→ **Source information**:
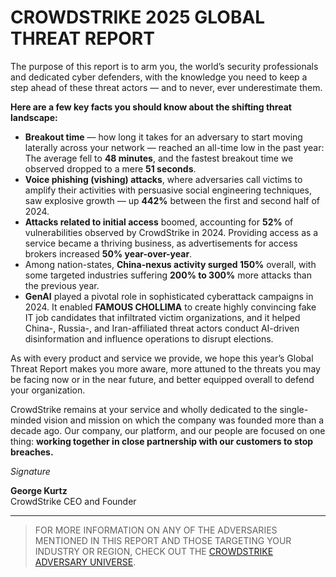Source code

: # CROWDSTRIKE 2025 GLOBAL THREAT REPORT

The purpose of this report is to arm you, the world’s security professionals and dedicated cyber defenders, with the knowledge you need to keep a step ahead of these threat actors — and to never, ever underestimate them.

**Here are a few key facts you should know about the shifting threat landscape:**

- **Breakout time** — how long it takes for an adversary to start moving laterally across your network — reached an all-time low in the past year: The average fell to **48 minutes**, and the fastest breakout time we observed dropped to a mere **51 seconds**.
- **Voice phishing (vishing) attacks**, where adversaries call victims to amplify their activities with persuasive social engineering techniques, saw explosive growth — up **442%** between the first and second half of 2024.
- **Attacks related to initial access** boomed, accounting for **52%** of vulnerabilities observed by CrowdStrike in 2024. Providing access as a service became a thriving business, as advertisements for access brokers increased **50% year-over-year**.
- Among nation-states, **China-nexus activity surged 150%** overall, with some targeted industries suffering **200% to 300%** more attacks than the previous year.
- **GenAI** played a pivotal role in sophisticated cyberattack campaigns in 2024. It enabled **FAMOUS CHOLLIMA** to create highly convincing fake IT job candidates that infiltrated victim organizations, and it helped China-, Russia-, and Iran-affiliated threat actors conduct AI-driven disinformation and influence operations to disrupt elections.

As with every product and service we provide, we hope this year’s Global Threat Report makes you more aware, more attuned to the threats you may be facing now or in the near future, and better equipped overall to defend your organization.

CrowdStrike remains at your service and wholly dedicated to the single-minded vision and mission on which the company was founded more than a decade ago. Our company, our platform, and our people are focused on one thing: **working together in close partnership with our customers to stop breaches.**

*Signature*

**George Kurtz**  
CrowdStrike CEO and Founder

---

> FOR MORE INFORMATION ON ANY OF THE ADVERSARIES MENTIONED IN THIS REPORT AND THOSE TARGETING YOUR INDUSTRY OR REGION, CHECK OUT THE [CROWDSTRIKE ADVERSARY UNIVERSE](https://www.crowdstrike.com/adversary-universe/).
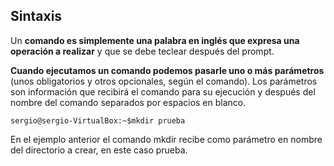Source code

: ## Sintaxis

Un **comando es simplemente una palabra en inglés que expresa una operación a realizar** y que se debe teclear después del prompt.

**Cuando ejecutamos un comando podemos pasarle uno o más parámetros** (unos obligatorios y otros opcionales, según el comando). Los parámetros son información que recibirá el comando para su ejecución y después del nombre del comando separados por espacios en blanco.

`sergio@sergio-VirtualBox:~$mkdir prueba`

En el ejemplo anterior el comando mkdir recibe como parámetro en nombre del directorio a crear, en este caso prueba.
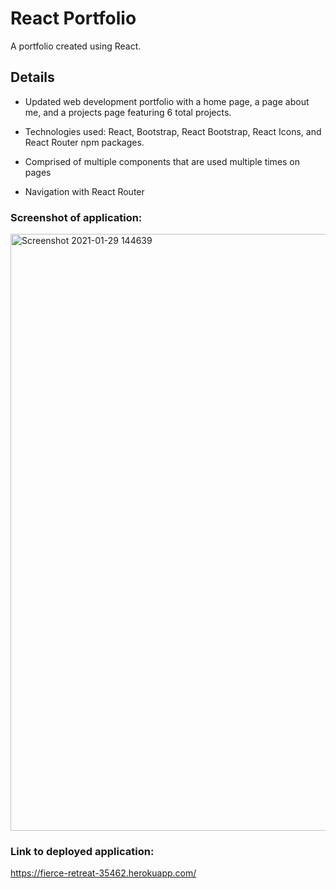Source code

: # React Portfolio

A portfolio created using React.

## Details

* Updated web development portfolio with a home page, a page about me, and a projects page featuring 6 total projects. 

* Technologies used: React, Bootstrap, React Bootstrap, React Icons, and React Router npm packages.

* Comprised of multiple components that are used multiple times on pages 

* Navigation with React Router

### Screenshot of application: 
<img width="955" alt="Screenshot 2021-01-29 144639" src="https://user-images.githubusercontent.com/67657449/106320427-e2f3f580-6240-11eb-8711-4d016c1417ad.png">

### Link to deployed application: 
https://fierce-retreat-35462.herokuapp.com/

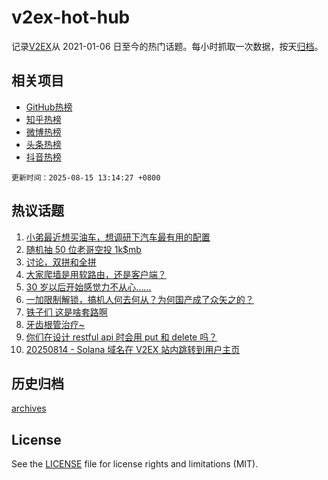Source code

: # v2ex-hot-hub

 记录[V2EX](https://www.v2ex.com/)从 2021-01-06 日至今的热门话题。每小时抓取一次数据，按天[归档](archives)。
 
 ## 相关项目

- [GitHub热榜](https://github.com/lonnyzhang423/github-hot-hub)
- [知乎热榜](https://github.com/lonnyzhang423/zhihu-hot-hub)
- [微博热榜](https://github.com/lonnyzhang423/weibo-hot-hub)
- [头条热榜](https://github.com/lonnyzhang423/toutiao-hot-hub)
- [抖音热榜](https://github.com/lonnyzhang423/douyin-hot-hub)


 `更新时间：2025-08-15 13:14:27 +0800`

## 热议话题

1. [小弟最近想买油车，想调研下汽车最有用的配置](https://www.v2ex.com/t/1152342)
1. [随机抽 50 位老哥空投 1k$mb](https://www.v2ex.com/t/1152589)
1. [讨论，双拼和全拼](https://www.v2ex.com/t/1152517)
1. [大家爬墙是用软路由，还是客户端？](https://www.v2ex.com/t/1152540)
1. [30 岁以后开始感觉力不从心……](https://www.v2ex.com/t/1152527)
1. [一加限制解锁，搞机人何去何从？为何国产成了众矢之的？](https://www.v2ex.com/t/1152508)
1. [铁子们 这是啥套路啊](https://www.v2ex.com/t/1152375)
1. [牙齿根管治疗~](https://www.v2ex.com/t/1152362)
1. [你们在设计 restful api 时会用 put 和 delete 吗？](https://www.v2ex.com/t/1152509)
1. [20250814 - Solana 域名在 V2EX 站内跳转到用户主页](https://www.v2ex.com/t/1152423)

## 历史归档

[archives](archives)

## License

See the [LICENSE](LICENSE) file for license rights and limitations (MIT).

--

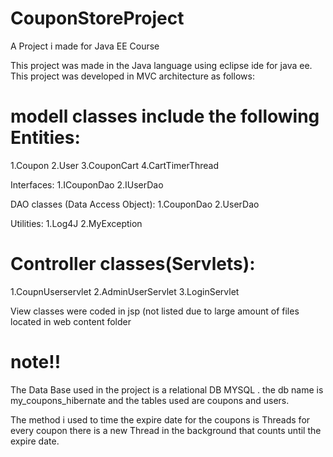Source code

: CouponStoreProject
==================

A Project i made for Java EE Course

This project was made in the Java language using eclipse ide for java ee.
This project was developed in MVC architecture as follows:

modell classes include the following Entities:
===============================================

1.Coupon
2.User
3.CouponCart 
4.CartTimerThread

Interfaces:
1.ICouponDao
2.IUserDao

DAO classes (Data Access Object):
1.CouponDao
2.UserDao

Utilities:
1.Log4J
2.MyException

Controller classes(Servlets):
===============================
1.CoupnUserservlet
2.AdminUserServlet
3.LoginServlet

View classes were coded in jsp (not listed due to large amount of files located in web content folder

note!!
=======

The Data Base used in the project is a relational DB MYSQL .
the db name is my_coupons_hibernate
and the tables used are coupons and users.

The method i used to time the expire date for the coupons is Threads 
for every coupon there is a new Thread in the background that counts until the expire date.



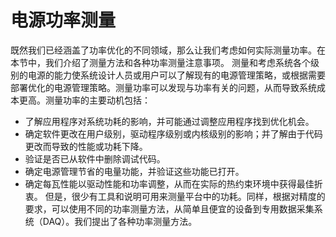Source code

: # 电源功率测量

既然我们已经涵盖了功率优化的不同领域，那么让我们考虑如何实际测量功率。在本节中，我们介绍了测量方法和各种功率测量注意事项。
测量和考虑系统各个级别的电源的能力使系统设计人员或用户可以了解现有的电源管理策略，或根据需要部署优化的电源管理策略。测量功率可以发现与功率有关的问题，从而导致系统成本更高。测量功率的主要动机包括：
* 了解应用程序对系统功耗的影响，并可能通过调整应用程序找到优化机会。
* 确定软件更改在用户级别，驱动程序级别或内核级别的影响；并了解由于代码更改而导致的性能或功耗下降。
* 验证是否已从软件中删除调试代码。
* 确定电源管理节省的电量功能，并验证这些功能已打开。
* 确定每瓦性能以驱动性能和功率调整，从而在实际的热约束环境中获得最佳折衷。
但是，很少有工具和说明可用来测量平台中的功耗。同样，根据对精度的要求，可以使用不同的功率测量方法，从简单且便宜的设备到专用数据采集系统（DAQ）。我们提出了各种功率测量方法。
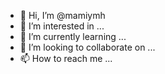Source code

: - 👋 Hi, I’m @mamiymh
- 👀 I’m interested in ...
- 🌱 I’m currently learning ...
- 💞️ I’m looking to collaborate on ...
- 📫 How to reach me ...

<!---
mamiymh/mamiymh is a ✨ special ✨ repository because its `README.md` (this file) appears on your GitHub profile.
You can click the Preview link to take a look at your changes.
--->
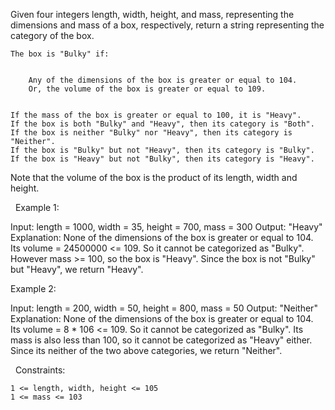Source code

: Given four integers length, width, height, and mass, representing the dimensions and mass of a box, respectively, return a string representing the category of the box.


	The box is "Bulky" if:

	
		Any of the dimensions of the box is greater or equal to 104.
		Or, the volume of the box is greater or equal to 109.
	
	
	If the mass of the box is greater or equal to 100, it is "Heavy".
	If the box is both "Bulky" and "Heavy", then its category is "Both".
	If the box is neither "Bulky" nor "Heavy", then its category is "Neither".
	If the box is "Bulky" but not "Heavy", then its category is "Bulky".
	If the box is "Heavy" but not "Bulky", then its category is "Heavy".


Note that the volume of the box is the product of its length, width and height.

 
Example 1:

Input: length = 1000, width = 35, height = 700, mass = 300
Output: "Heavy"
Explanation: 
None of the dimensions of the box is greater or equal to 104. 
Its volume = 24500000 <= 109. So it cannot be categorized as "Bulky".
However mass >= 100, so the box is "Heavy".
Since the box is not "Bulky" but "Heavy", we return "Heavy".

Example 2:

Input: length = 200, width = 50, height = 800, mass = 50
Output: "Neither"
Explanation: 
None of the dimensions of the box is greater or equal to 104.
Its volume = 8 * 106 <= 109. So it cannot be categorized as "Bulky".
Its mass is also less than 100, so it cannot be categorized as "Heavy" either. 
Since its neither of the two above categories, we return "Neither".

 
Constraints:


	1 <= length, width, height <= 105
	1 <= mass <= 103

→ **Work to be completed**:
Determine the number of lines in the records that include the string "greater", and respond with that number only.

→ **Solution to the exercise**:
5